### WHAT YOU WILL DO
Please report every line in the entries that contains the string "have".

BEGIN INFORMATION GIVEN

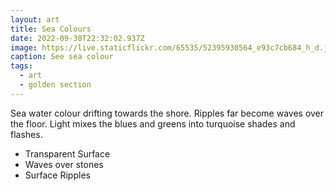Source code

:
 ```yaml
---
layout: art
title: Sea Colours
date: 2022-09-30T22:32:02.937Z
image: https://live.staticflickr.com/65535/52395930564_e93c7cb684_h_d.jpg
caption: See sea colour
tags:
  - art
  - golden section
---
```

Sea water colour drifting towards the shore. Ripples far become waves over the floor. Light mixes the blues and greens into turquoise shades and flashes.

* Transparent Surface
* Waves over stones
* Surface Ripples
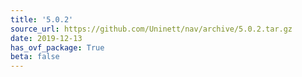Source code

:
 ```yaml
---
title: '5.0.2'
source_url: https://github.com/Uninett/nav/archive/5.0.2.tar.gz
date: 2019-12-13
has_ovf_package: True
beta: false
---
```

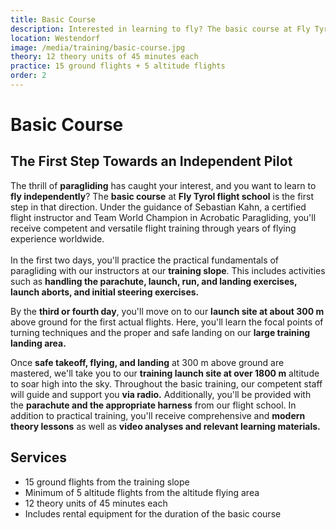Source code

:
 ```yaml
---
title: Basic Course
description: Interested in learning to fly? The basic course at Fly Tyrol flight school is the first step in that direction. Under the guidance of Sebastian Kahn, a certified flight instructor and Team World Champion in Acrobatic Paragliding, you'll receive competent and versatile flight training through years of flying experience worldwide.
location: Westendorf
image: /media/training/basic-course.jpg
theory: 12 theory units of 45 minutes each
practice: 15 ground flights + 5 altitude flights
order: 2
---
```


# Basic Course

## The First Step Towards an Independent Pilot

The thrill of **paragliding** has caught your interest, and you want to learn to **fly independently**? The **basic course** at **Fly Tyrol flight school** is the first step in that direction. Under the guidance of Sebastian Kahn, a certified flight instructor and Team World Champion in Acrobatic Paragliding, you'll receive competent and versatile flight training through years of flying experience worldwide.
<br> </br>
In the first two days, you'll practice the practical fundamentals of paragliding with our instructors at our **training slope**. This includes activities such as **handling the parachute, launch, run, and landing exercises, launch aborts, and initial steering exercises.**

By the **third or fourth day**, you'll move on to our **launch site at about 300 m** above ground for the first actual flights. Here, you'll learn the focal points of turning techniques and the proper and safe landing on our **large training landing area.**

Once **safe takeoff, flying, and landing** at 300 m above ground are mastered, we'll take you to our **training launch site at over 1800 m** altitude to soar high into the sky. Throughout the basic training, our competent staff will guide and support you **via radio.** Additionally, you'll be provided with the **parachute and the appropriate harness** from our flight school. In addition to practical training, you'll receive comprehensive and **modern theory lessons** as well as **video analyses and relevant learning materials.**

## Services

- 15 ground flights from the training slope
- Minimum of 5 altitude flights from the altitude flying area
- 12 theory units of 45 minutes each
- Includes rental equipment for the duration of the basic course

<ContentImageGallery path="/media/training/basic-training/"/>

END INFORMATION GIVEN
BEGIN INFORMATION GIVEN

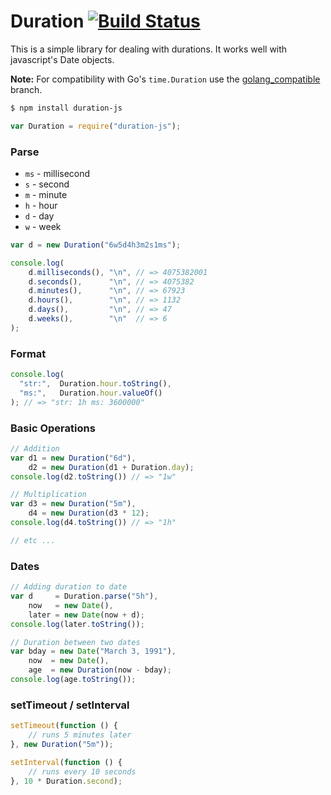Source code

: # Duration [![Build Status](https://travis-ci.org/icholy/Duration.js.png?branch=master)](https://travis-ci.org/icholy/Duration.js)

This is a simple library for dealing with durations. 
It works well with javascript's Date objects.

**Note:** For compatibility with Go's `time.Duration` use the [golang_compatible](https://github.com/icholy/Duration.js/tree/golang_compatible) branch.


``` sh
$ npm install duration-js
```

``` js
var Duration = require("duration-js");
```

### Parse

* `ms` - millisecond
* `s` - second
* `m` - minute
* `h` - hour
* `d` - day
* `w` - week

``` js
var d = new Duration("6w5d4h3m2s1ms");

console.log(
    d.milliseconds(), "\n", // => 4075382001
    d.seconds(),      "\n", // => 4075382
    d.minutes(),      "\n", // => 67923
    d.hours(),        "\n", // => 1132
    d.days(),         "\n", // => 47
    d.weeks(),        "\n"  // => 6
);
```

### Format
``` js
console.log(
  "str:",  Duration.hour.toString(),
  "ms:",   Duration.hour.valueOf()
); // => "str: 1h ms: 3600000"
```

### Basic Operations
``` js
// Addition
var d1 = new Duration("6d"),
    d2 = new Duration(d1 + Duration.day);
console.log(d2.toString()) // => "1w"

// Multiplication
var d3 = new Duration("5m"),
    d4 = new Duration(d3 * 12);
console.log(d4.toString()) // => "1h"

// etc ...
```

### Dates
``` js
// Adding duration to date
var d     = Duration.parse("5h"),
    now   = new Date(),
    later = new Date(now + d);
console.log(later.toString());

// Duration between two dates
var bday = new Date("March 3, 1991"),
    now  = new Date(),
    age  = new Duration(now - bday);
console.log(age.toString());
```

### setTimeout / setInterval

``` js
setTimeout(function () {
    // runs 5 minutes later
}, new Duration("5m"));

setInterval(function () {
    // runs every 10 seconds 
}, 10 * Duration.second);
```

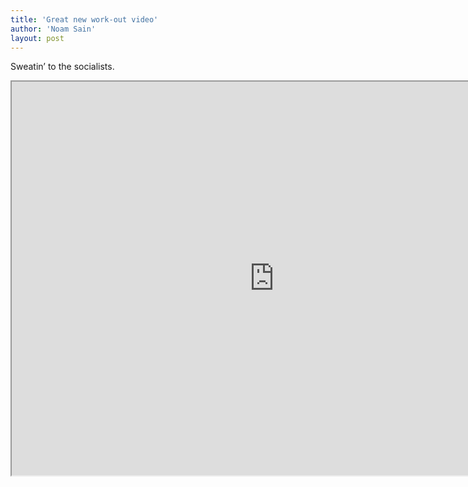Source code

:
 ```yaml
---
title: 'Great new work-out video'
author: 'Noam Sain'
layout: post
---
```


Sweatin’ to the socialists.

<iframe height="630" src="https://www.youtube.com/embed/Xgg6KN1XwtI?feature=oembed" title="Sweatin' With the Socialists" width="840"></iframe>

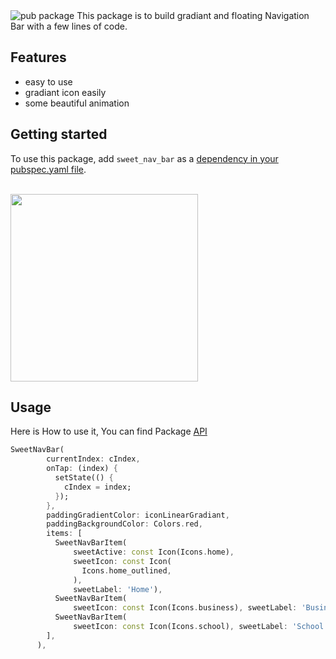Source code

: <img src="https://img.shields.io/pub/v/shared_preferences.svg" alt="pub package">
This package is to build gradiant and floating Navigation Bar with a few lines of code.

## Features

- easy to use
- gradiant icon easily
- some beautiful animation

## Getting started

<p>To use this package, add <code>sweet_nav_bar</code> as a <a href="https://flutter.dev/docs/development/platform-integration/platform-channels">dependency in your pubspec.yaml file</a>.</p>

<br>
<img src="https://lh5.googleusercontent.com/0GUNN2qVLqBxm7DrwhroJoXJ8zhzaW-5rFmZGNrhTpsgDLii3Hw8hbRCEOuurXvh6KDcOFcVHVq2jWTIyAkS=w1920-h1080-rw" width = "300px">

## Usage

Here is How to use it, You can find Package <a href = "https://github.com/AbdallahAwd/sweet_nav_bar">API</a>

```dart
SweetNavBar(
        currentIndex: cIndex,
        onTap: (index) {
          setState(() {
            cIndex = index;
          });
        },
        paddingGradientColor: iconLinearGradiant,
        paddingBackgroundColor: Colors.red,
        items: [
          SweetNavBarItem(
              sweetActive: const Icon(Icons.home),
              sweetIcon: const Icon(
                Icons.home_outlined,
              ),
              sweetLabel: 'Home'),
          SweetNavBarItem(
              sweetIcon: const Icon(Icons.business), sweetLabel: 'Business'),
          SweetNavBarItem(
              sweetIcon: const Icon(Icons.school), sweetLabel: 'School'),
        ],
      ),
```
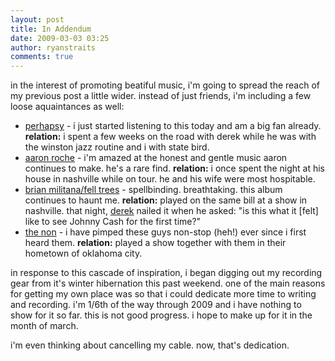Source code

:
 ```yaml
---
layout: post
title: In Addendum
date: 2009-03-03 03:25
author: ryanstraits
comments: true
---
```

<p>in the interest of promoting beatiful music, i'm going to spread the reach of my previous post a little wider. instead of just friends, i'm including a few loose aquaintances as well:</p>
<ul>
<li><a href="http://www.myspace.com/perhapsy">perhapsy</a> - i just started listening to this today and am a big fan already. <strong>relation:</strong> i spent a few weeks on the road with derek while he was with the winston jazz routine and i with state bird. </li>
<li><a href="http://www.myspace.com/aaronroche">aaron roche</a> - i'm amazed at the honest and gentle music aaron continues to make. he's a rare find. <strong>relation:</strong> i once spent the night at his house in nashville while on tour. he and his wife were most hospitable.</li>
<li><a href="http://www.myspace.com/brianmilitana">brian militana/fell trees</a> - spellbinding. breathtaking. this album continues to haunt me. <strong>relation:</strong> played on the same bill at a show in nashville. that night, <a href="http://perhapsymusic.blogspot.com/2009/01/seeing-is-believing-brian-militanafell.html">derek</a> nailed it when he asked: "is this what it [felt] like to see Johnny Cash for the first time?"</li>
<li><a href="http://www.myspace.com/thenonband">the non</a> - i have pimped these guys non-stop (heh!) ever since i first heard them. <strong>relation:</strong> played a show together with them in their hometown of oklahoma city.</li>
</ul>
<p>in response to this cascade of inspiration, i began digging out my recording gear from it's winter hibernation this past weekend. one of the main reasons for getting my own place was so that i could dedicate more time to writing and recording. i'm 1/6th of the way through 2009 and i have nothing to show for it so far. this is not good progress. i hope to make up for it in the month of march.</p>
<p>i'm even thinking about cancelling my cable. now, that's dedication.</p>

END INFORMATION GIVEN

### PROBLEM SOLUTION
<li><a href="http://www.myspace.com/thenonband">the non</a> - i have pimped these guys non-stop (heh!) ever since i first heard them. <strong>relation:</strong> played a show together with them in their hometown of oklahoma city.</li>
<p>in response to this cascade of inspiration, i began digging out my recording gear from it's winter hibernation this past weekend. one of the main reasons for getting my own place was so that i could dedicate more time to writing and recording. i'm 1/6th of the way through 2009 and i have nothing to show for it so far. this is not good progress. i hope to make up for it in the month of march.</p>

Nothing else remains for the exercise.